### WHAT TO WORK ON
Can you retype every record below exactly as written?
━━━━━ LISTED RECORDS
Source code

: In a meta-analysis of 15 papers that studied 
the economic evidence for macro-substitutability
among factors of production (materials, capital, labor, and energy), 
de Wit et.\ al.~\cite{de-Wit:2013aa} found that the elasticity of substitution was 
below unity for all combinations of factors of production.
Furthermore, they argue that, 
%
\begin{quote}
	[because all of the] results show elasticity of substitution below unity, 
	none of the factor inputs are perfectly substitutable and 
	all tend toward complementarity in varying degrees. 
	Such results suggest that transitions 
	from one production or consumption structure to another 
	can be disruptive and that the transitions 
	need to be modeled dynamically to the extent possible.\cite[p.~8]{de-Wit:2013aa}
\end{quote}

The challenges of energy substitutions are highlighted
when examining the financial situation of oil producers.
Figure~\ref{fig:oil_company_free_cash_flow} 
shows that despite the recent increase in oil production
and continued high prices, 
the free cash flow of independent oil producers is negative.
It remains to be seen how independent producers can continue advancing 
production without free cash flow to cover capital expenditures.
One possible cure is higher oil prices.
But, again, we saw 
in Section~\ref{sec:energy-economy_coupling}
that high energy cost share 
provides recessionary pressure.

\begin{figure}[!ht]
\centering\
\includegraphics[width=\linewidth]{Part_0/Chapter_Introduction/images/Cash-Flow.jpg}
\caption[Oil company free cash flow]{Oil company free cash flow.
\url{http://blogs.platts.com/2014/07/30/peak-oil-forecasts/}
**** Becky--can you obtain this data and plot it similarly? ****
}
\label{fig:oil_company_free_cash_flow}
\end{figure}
━━━━━━━━━━
### ANSWER TO THIS EXERCISE
Source code

: In a meta-analysis of 15 papers that studied 
the economic evidence for macro-substitutability
among factors of production (materials, capital, labor, and energy), 
de Wit et.\ al.~\cite{de-Wit:2013aa} found that the elasticity of substitution was 
below unity for all combinations of factors of production.
Furthermore, they argue that, 
%
\begin{quote}
	[because all of the] results show elasticity of substitution below unity, 
	none of the factor inputs are perfectly substitutable and 
	all tend toward complementarity in varying degrees. 
	Such results suggest that transitions 
	from one production or consumption structure to another 
	can be disruptive and that the transitions 
	need to be modeled dynamically to the extent possible.\cite[p.~8]{de-Wit:2013aa}
\end{quote}

The challenges of energy substitutions are highlighted
when examining the financial situation of oil producers.
Figure~\ref{fig:oil_company_free_cash_flow} 
shows that despite the recent increase in oil production
and continued high prices, 
the free cash flow of independent oil producers is negative.
It remains to be seen how independent producers can continue advancing 
production without free cash flow to cover capital expenditures.
One possible cure is higher oil prices.
But, again, we saw 
in Section~\ref{sec:energy-economy_coupling}
that high energy cost share 
provides recessionary pressure.

\begin{figure}[!ht]
\centering\
\includegraphics[width=\linewidth]{Part_0/Chapter_Introduction/images/Cash-Flow.jpg}
\caption[Oil company free cash flow]{Oil company free cash flow.
\url{http://blogs.platts.com/2014/07/30/peak-oil-forecasts/}
**** Becky--can you obtain this data and plot it similarly? ****
}
\label{fig:oil_company_free_cash_flow}
\end{figure}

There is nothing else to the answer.